Derek A. Applewhite is an associate professor of biology at Reed College in Portland
interview by Sheila G. Miller
In 2017, Applewhite received two large-scale grants—one from the National Science Foundation for $589,000 and another from the National Institutes of Health for nearly $400,000.
Applewhite’s research is about the regulation of the cytoskeleton—that is, the microscopic network that gives a cell its shape. Basically, Applewhite wants to understand how and why the bones and muscles of a cell do what they do. At first blush, that sounds small. But because the cell is the building block of all life, what he studies could have significant meaning for all of us.
Ok, really dumb it down and explain your two grants to us.
I teamed up with my colleague, Anna Ritz, and we wrote the NSF grant together. We’re doing a combination of computational biology and cell biology to uncover some of the basic mechanisms that regulate apical constriction, which is important for making new tissues and organs.

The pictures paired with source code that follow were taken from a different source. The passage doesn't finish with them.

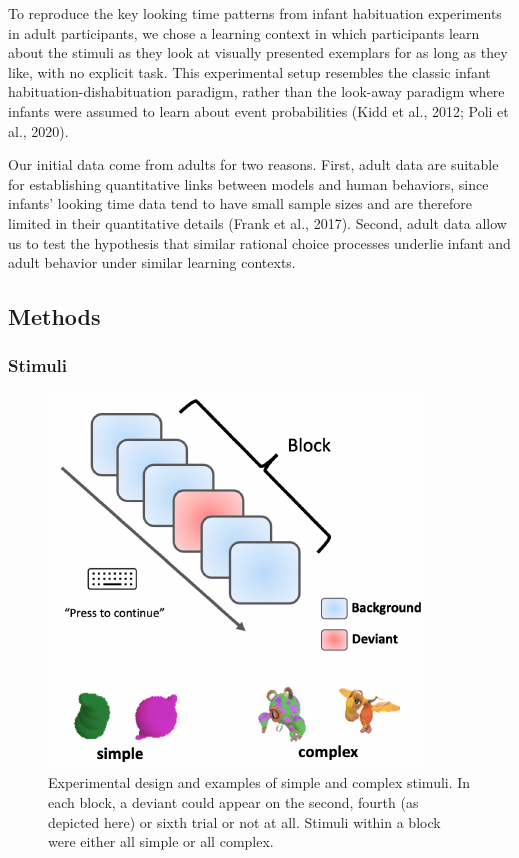 \documentclass[10pt, letterpaper]{article}
\newenvironment{CodeChunk}{}{}
\begin{document}
To reproduce the key looking time patterns from infant habituation
experiments in adult participants, we chose a learning context in which
participants learn about the stimuli as they look at visually presented
exemplars for as long as they like, with no explicit task. This
experimental setup resembles the classic infant
habituation-dishabituation paradigm, rather than the look-away paradigm
where infants were assumed to learn about event probabilities (Kidd et
al., 2012; Poli et al., 2020).

Our initial data come from adults for two reasons. First, adult data are
suitable for establishing quantitative links between models and human
behaviors, since infants' looking time data tend to have small sample
sizes and are therefore limited in their quantitative details (Frank et
al., 2017). Second, adult data allow us to test the hypothesis that
similar rational choice processes underlie infant and adult behavior
under similar learning contexts.

\hypertarget{methods}{%
\subsection{Methods}\label{methods}}

\hypertarget{stimuli}{%
\subsubsection{Stimuli}\label{stimuli}}

\begin{CodeChunk}
\begin{figure}[h]

{\centering \includegraphics{figs/experimental_design-1} 

}

\caption[Experimental design and examples of simple and complex stimuli]{Experimental design and examples of simple and complex stimuli. In each block, a deviant could appear on the second, fourth (as depicted here) or sixth trial or not at all. Stimuli within a block were either all simple or all complex.}\label{fig:experimental_design}
\end{figure}
\end{CodeChunk}
\end{document}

I am the sole principal investigator for the NIH AREA award. The grant focuses on the role of SPECC1L, also known as Split Discs in fruit flies, and its potential in regulating non-muscle myosin II contractility. Mutations to SPECC1L in humans leads to a spectrum of cranial-facial disorders, many of which result in cleft palates. There is a population of cells called neural crest cells that migrate during development to form the jaw and face. Non-muscle myosin II plays a vital role in the way cells migrate and form junctions with other cells. If SPECC1L is regulating non-muscle myosin II, then the mutations that lead to this spectrum of disorders may be uncoupling this regulation.
Why do you use fruit flies to study these topics?
The main reason is because we’re at a small, liberal arts school that only has undergraduate students. They offer a model system and a cell culture system that’s super approachable for someone who is a novice. If you’re teaching future scientists, you want something they can manipulate and work with. It’s not as difficult to work with flies, and fly cells, as compared to mammalian cells.
So unlike at a research university, you include your undergraduate students in this grant-funded research?
Definitely. I have a lab that’s full of students year round, and that number balloons in the summer. With the NSF grant in particular, Anna (Ritz) and I have incorporated our classes into this grant so her class focuses on the computational aspects of that grant in the fall, and my class took those results and incorporated those into the wet lab we are doing with my class now. So there is a very strong integration of my research with my teaching both inform each other.
Undergraduates can be as productive as grad students. They can do real research—real, original, hypothesis-driven research. That’s something a lot of people from bigger schools don’t understand or believe. I don’t give my students, especially those in the lab, a project that I already know the answer to. We are learning together.
What will the ultimate benefits of this research be?
That’s a question of understanding how research is done in general. When you read about a clinical trial, all of that is built on tiny pieces of basic research done in hundreds of labs around the country. People work for decades to find tiny bits of information, and the results build up into something like a clinical trial to test a drug. But it takes decades of tiny little results to be able to build a basis for clinical research. It all stands on the shoulders of basic research and people hammering down and finding out how cells function.